School To Share Fitness Course With Community

ROGERS — Even though school is out, administrators hope children will enjoy swinging from the bright yellow bars on the physical fitness course at Grace Hill Elementary School this summer.

A $10,000 state grant to purchase the playground equipment was based on the school’s promise to share it with the community.

“Anything of any substance — it’s so expensive for playgrounds,” said Jennie Rehl, principal at Grace Hill. “You just almost have to find a grant.”

The new equipment will be used for both recess and physical education classes, Rehl said.

At A Glance

Fine Print

The playground, physical fitness course and parking lot at Grace Hill Elementary are open to the public during daylight on weekends, school holidays and when the district isn't using the areas, according to the joint use agreement.

Source: Staff Report

“Since we’ve put that in, it’s been crowded,” said Shelby Whalen, physical education teacher at Grace Hill.

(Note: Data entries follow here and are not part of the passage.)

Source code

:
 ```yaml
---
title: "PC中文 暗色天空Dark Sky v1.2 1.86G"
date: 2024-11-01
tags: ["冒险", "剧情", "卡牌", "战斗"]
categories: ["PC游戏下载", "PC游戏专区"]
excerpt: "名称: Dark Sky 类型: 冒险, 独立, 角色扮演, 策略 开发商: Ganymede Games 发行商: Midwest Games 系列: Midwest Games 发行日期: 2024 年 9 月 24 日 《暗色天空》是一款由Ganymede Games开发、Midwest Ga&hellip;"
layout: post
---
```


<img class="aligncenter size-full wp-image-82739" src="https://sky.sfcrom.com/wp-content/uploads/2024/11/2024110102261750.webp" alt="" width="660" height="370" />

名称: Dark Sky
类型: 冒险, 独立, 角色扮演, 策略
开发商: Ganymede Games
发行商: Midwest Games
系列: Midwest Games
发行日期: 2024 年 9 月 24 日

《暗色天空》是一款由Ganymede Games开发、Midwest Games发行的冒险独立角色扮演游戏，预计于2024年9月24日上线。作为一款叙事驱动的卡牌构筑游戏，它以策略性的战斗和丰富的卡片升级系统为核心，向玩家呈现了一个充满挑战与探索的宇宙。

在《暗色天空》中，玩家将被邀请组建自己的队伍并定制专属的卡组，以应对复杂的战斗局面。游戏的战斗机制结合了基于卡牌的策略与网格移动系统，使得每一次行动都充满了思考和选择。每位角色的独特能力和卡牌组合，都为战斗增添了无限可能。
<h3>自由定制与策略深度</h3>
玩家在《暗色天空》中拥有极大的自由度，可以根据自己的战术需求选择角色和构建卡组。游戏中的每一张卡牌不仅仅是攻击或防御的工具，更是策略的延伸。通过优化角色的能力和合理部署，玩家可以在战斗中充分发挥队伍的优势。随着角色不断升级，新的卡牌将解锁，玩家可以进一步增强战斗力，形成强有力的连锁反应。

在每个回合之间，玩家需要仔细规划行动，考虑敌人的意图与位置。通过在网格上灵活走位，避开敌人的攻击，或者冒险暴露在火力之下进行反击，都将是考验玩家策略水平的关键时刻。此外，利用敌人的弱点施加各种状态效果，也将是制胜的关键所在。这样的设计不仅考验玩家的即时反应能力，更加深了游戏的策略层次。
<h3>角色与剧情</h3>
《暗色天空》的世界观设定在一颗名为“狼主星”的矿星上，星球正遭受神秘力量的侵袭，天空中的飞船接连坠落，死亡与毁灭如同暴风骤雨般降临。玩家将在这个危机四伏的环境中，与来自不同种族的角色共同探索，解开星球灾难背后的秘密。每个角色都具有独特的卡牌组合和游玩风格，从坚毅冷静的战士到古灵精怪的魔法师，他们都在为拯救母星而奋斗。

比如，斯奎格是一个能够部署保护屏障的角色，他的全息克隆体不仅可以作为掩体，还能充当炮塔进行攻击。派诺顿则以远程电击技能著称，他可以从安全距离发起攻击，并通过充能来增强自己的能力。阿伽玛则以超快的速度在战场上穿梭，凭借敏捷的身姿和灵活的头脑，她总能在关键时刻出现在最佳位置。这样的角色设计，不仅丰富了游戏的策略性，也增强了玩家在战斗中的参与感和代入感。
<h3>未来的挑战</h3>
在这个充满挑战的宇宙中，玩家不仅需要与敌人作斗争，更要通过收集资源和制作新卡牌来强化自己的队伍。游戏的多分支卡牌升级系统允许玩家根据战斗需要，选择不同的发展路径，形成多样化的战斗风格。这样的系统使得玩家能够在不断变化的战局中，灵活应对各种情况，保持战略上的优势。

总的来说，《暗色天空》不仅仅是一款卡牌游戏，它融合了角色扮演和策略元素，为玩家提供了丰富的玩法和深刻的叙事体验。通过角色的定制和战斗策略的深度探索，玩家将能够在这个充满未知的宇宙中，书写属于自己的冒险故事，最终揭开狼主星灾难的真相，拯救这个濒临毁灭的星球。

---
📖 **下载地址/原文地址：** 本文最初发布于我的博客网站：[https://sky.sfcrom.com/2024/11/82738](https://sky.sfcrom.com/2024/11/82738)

Children play soccer at school and build their leg muscles by running, Whalen said, but upper body fitness tests show students don’t have the same strength in their arms, back and stomach. Inside the gym, she has a double section of 8-foot climbing wall, but the physical fitness course with its bars and greater height works different muscles.

“Anything they’re doing they’re using their upper body muscles without thinking about it,” Whalen said.

The new equipment is durable and placed near the front of the school grounds to make it accessible to the community and the school, Whalen said.

“Kids love new stuff,” Rehl said.

The joint use grant required an agreement between the city and School District. A vote last week formalized a three-year agreement. Administrators told board members prior to the vote that it has always been the practice of the district to make its playgrounds open to the public when school is not in session.

The district is responsible for maintenance of the equipment, the city may help with inspection, if requested.

“We’re fine with that,” said Barney Hayes, parks director.

Third- through fifth-graders will use the climbing equipment, but the grant money freed up the school’s parent-teacher organization to purchase new equipment for the kindergarten through second grade playground on the south side of the school.

The group purchased a plastic dinosaur, hippo caterpillar and a small section of plastic rock wall, said Jennifer Kirkland, parent-teacher organization board member and kindergarten teacher at Grace Hill.

We’ve wanted to do playgrounds for a long time,” Kirkland said, “but where do you start?”

It took the parent group two years to raise the $6,000 so kindergartners can crawl through the hippo and sit on top the red dinosaur. People from the community helped pay for the equipment by buying candy bars or wrapping paper from the group, Kirkland said. She thinks children from nearby apartments will enjoy the additions through the summer. Her own son was thrilled with the new additions, she said.

Seventy-five to 80 students are at any given 20-minute recess, Rehl said. The kindergarten class is larger with 100 students. Now there is something for all 100 kindergartners to do, Kirkland said

The physical fitness course was installed the last week of April near the north end of the school’s parking lot. The new plastic animals from the parent-teacher organization were installed on the south side of the building during the first week of May.